- [Exercise data]:
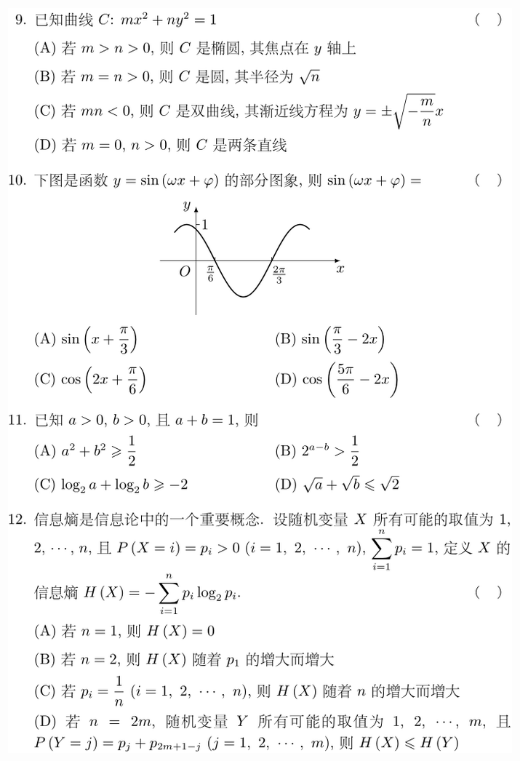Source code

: \documentclass[11pt,a4paper]{ctexart}
\begin{document}
\begin{paracol}{2}
\includegraphics[width=\linewidth]{figure02.png}
\newpage
{}


\end{paracol}
\end{document}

- [Activity]:
Reproduce the records above word for word, without the images.

- [Result for this task]:
Source code

: \documentclass[11pt,a4paper]{ctexart}
\begin{document}
\begin{paracol}{2}
\includegraphics[width=\linewidth]{figure02.png}
\newpage
{}


\end{paracol}
\end{document}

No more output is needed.